Could you filter the material and copy every line where the word "ExhibitorB" occurs?
RECORDS SUPPLIED: Begin
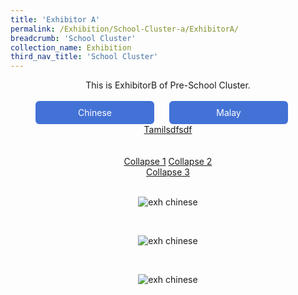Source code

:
 ```yaml
---
title: 'Exhibitor A'
permalink: /Exhibition/School-Cluster-a/ExhibitorA/
breadcrumb: 'School Cluster'
collection_name: Exhibition
third_nav_title: 'School Cluster'
---
```


<div style="margin-top:auto;margin-bottom:auto;text-align:center;">
This is ExhibitorB of Pre-School Cluster.<br/><br/>
 <a href="/Exhibition/Pre-School-Cluster-b/ExhibitorB/"><div style="display:inline-block;padding: 10px 20px;text-align:center;text-decoration:none;color:#ffffff;background-color:#4372d6;border-radius:6px;outline:none;cursor:pointer;margin-right: 20px;width: 150px;">Chinese</div></a>
  <a href="/Exhibition/Pre-School-Cluster-b/ExhibitorB/"><div style="display:inline-block;padding: 10px 20px;text-align:center;text-decoration:none;color:#ffffff;background-color:#4372d6;border-radius:6px;outline:none;cursor:pointer;margin-right: 20px;width: 150px;">Malay</div></a>
  <a href="#"><div class="btnExhibitor">Tamilsdfsdf</div></a>
<br/><br/>
<div class="tab">
  <a href="#targ_1">Collapse 1</a>
  <a href="#targ_2">Collapse 2</a>
  <a href="#targ_3"><div class="btnExhibitor">Collapse 3</div></a>
  <div id="targ_1"><br/>
  <p><img src="/images/exhibitorchinese-template.jpg" alt="exh chinese"></p>
 </div>
  <div id="targ_2" class="content"><br/>
 <p><img src="/images/exhibitorchinese-template.jpg" alt="exh chinese"></p></div>
 
 <div id="targ_3"><br/>
  <p><img src="/images/exhibitorchinese-template.jpg" alt="exh chinese"></p>
 </div>
 
</div>
</div>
RECORDS SUPPLIED: End
### TASK SOLUTION
This is ExhibitorB of Pre-School Cluster.<br/><br/>
 <a href="/Exhibition/Pre-School-Cluster-b/ExhibitorB/"><div style="display:inline-block;padding: 10px 20px;text-align:center;text-decoration:none;color:#ffffff;background-color:#4372d6;border-radius:6px;outline:none;cursor:pointer;margin-right: 20px;width: 150px;">Chinese</div></a>
  <a href="/Exhibition/Pre-School-Cluster-b/ExhibitorB/"><div style="display:inline-block;padding: 10px 20px;text-align:center;text-decoration:none;color:#ffffff;background-color:#4372d6;border-radius:6px;outline:none;cursor:pointer;margin-right: 20px;width: 150px;">Malay</div></a>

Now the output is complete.